Items listed in a dataset:
*** Begin section ***
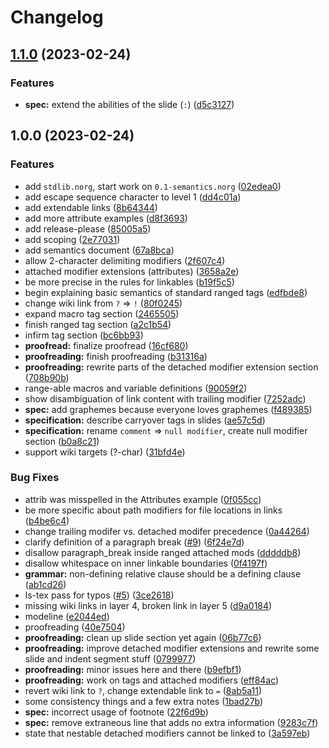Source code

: # Changelog

## [1.1.0](https://github.com/nvim-neorg/norg-specs/compare/v1.0.0...v1.1.0) (2023-02-24)


### Features

* **spec:** extend the abilities of the slide (`:`) ([d5c3127](https://github.com/nvim-neorg/norg-specs/commit/d5c3127f7e708f0aca0806f7eb26d24ccca161d8))

## 1.0.0 (2023-02-24)


### Features

* add `stdlib.norg`, start work on `0.1-semantics.norg` ([02edea0](https://github.com/nvim-neorg/norg-specs/commit/02edea0efde4a6204e94d782ece952a8cabc0724))
* add escape sequence character to level 1 ([dd4c01a](https://github.com/nvim-neorg/norg-specs/commit/dd4c01a3b69819f35c35940219d1259f509d8802))
* add extendable links ([8b64344](https://github.com/nvim-neorg/norg-specs/commit/8b64344d508ce8bffe45bf4ee3f997ea651ff341))
* add more attribute examples ([d8f3693](https://github.com/nvim-neorg/norg-specs/commit/d8f36931b0a151ccba2d5da45d5f9a49f746bb3d))
* add release-please ([85005a5](https://github.com/nvim-neorg/norg-specs/commit/85005a548cdc10a734d0ba0691e52158eee80f83))
* add scoping ([2e77031](https://github.com/nvim-neorg/norg-specs/commit/2e7703119c965b37045fe623a8359761e5946cda))
* add semantics document ([67a8bca](https://github.com/nvim-neorg/norg-specs/commit/67a8bca4d84b6a1e3e7457d39771d5247d06a6f5))
* allow 2-character delimiting modifiers ([2f607c4](https://github.com/nvim-neorg/norg-specs/commit/2f607c4b6063b09916e6552a833d01e3fb6118ff))
* attached modifier extensions (attributes) ([3658a2e](https://github.com/nvim-neorg/norg-specs/commit/3658a2e5d28aad74e2782a1260f3471d7923222b))
* be more precise in the rules for linkables ([b19f5c5](https://github.com/nvim-neorg/norg-specs/commit/b19f5c5e37c2d315ce167227519abeaafa7731a2))
* begin explaining basic semantics of standard ranged tags ([edfbde8](https://github.com/nvim-neorg/norg-specs/commit/edfbde85b6dcdabc5878188780790c7c3ea1b93b))
* change wiki link from `?` =&gt; `!` ([80f0245](https://github.com/nvim-neorg/norg-specs/commit/80f0245558a13ffb552b9c51e5a24cf7f5315705))
* expand macro tag section ([2465505](https://github.com/nvim-neorg/norg-specs/commit/24655052d12cba9802ad140679fe3332015bb3ce))
* finish ranged tag section ([a2c1b54](https://github.com/nvim-neorg/norg-specs/commit/a2c1b54bcbb8bcf381b943365d0a0cd469747894))
* infirm tag section ([bc6bb93](https://github.com/nvim-neorg/norg-specs/commit/bc6bb93a3b2ce77d7df48cb8c2ff8ad1dd001c5b))
* **proofread:** finalize proofread ([16cf680](https://github.com/nvim-neorg/norg-specs/commit/16cf680a7e5d34b2c40cdb8e72d35b5fa4ba685b))
* **proofreading:** finish proofreading ([b31316a](https://github.com/nvim-neorg/norg-specs/commit/b31316adbc14ec48cd45d47544e6b67050fbf822))
* **proofreading:** rewrite parts of the detached modifier extension section ([708b90b](https://github.com/nvim-neorg/norg-specs/commit/708b90b1b96e65506b01dd5eb2f2f2370278ff7f))
* range-able macros and variable definitions ([90059f2](https://github.com/nvim-neorg/norg-specs/commit/90059f2207439b08a04d38e9ae7bff2734459ff0))
* show disambiguation of link content with trailing modifier ([7252adc](https://github.com/nvim-neorg/norg-specs/commit/7252adcd8b2970684ca23423cb856f26aba3fde0))
* **spec:** add graphemes because everyone loves graphemes ([f489385](https://github.com/nvim-neorg/norg-specs/commit/f489385bd9da59c1a09739bd0ff6abebafddab88))
* **specification:** describe carryover tags in slides ([ae57c5d](https://github.com/nvim-neorg/norg-specs/commit/ae57c5dc45a9dd4282b0e00df1dec44054ac1751))
* **specification:** rename `comment` =&gt; `null modifier`, create null modifier section ([b0a8c21](https://github.com/nvim-neorg/norg-specs/commit/b0a8c21dd1caffb9d58a3568e39ed701283aa095))
* support wiki targets (?-char) ([31bfd4e](https://github.com/nvim-neorg/norg-specs/commit/31bfd4e0816ce73e9b15a60d6227023d131d982e))


### Bug Fixes

* attrib was misspelled in the Attributes example ([0f055cc](https://github.com/nvim-neorg/norg-specs/commit/0f055cc1e6637d7c29450756ca8ca9b33d0d8023))
* be more specific about path modifiers for file locations in links ([b4be6c4](https://github.com/nvim-neorg/norg-specs/commit/b4be6c4a7012a9f2beb7762f61ac8856d1a3a282))
* change trailing modifer vs. detached modifer precedence ([0a44264](https://github.com/nvim-neorg/norg-specs/commit/0a442643487bdefbb2239235560615dfd0556e30))
* clarify definition of a paragraph break ([#9](https://github.com/nvim-neorg/norg-specs/issues/9)) ([6f24e7d](https://github.com/nvim-neorg/norg-specs/commit/6f24e7d966b10d404682104eea5129ca29714097))
* disallow paragraph_break inside ranged attached mods ([dddddb8](https://github.com/nvim-neorg/norg-specs/commit/dddddb87d5a63cf7a6944fd401a553cdcd37f653))
* disallow whitespace on inner linkable boundaries ([0f4197f](https://github.com/nvim-neorg/norg-specs/commit/0f4197fac2b64e133d595ed02fc7d42e479603b9))
* **grammar:** non-defining relative clause should be a defining clause ([ab1cd26](https://github.com/nvim-neorg/norg-specs/commit/ab1cd26b03e97e44a8bb48f298eed69d57d883ae))
* ls-tex pass for typos ([#5](https://github.com/nvim-neorg/norg-specs/issues/5)) ([3ce2618](https://github.com/nvim-neorg/norg-specs/commit/3ce2618c1469a8f09a6f0b5dec49d796b022c9ab))
* missing wiki links in layer 4, broken link in layer 5 ([d9a0184](https://github.com/nvim-neorg/norg-specs/commit/d9a018431055289d0520eb40c2f4350c68c3cb11))
* modeline ([e2044ed](https://github.com/nvim-neorg/norg-specs/commit/e2044ed8a6dd3e707d64dc4d84f78d18b3c7016e))
* proofreading ([40e7504](https://github.com/nvim-neorg/norg-specs/commit/40e750413aaaf6a13c21e47db5490d54a2cb98fc))
* **proofreading:** clean up slide section yet again ([06b77c6](https://github.com/nvim-neorg/norg-specs/commit/06b77c63d972d9b766ea5eccb4bb4f5bca94f142))
* **proofreading:** improve detached modifier extensions and rewrite some slide and indent segment stuff ([0799977](https://github.com/nvim-neorg/norg-specs/commit/079997755626e2acf39e59009526a0ba12170635))
* **proofreading:** minor issues here and there ([b9efbf1](https://github.com/nvim-neorg/norg-specs/commit/b9efbf166a3b1331d05b0b8b4d78bc6f4c61f938))
* **proofreading:** work on tags and attached modifiers ([eff84ac](https://github.com/nvim-neorg/norg-specs/commit/eff84acac57ef6a7942ef884532cf06d36c9c2c8))
* revert wiki link to `?`, change extendable link to `=` ([8ab5a11](https://github.com/nvim-neorg/norg-specs/commit/8ab5a11dbb7601dd777fd1bbfa4f1d38c97e371a))
* some consistency things and a few extra notes ([1bad27b](https://github.com/nvim-neorg/norg-specs/commit/1bad27b4d88399da46ce17e57a9cb775f63742c9))
* **spec:** incorrect usage of footnote ([22f6d9b](https://github.com/nvim-neorg/norg-specs/commit/22f6d9b880f14c6390d59696f30b3d8480d13e95))
* **spec:** remove extraneous line that adds no extra information ([9283c7f](https://github.com/nvim-neorg/norg-specs/commit/9283c7f22a54db390aa923219bfcdaa8931994e9))
* state that nestable detached modifiers cannot be linked to ([3a597eb](https://github.com/nvim-neorg/norg-specs/commit/3a597ebf8707f9758f8351cb33f32dbaedcd28f4))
*** End section ***
Starting with the first line of the data above, write out each line exactly up to and including the line that holds "start work on". Pictures stay out.

** WRITTEN SOLUTION **
Source code

: # Changelog

## [1.1.0](https://github.com/nvim-neorg/norg-specs/compare/v1.0.0...v1.1.0) (2023-02-24)


### Features

* **spec:** extend the abilities of the slide (`:`) ([d5c3127](https://github.com/nvim-neorg/norg-specs/commit/d5c3127f7e708f0aca0806f7eb26d24ccca161d8))

## 1.0.0 (2023-02-24)


### Features

* add `stdlib.norg`, start work on `0.1-semantics.norg` ([02edea0](https://github.com/nvim-neorg/norg-specs/commit/02edea0efde4a6204e94d782ece952a8cabc0724))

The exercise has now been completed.